The 7 step method for Practical Problem Solving skills & the 10 most common mistakes to avoid

Updated: 5 days ago




Why do you need a Practical Problem Solving method?


Practical Problem Solving models are often shared online BUT the pitfalls are rarely well explained. In this blog we’ll be drawing on our own painful experience gained over 25 years, working across the world with hundreds of companies to illuminate those pitfalls. Here are the top 10 pitfalls as a list, scroll down for tips on how to avoid each.



The Practical Problem Solving (PPS) model we learned and successfully applied from working with Toyota group, has 7 steps. We’ll show you each of those steps and the most common pitfall at each step.


We’ll even “open the kimono” and tell you about our personal biggest practical problem solving failure - more of that later. At the end we’ll share 3 secrets to help you to turbo charge your Practical Problem Solving

The initial question, as ever, has to be “Why do we need a method for Problem Solving?”


There are three main reasons


1) Containment

We’re generally okay at containment when a problem happens, at mopping up


2) Short-term countermeasure

We're not bad at coming up with a short-term countermeasure (solution) but


3) Recurrence Prevention

Most manufacturers aren't particularly strong on recurrence prevention - they don't get to the root cause


A common problem is people jumping to conclusions based on previous experiences, leading to the wrong conclusions because something is different to last time.


A Practical Problem Solving method


So, here's the Practical Problem Solving method, showing the 7 steps.



You can see that it's a funnel shape reflecting the fact that we're going from a large area, vaguely grasped and explained, down to a really focused problem that we've solved.


The 7 steps to our Practical Problem Solving method


The seven steps are:


1) “Grasp the current condition”

Understand what's going on and find your tight focus point


2) “Locate process causing the problem”

That's the process where it's caused not where it's found in in your physical process


3) “Investigate”

Using two tools often here, and for the next couple of steps - 5 why and fishbone


4) “Identify the probable causes”

Where we narrow down from our fishbone into what we think are the most likely causes – one, two or three of them and have a look at each in depth


5) “Identify the root cause”

What we as a team believe, through go-look-see observation and experimentation, is the root cause


6) “Countermeasure”

Try solutions, one at a time

7) “Confirm”

Using our PDCA cycle to make sure that we've got rid of the problem


Note the two things on the right of the funnel to look at.
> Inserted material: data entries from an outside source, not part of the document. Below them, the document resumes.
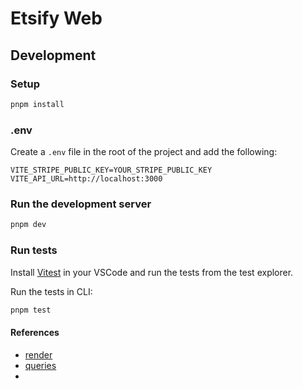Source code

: # Etsify Web

## Development

### Setup

```bash
pnpm install
```

### .env

Create a `.env` file in the root of the project and add the following:

```env
VITE_STRIPE_PUBLIC_KEY=YOUR_STRIPE_PUBLIC_KEY
VITE_API_URL=http://localhost:3000
```

### Run the development server

```bash
pnpm dev
```

### Run tests

Install [Vitest](https://marketplace.visualstudio.com/items?itemName=vitest.explorer) in your VSCode and run the tests from the test explorer.

Run the tests in CLI:

```bash
pnpm test
```


#### References

- [render](https://testing-library.com/docs/react-testing-library/api#render)
- [queries](https://testing-library.com/docs/queries/about/)
-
Firstly, it’s very important to protect the customer early and stop bad material or other problems flowing out to them. Secondly, you’ll see halfway down, after you've done a bit of investigation that you're ready to set a target: A “What?” by “How much?” by “When?”


A Problem Solving example: Fizzy drink canning factory


Within SempaiGuide (our online course) we use a fizzy drink canning factory example as a Problem Solving example, along with our training materials, to help our clients start-to-finish through this process on their own shopfloor.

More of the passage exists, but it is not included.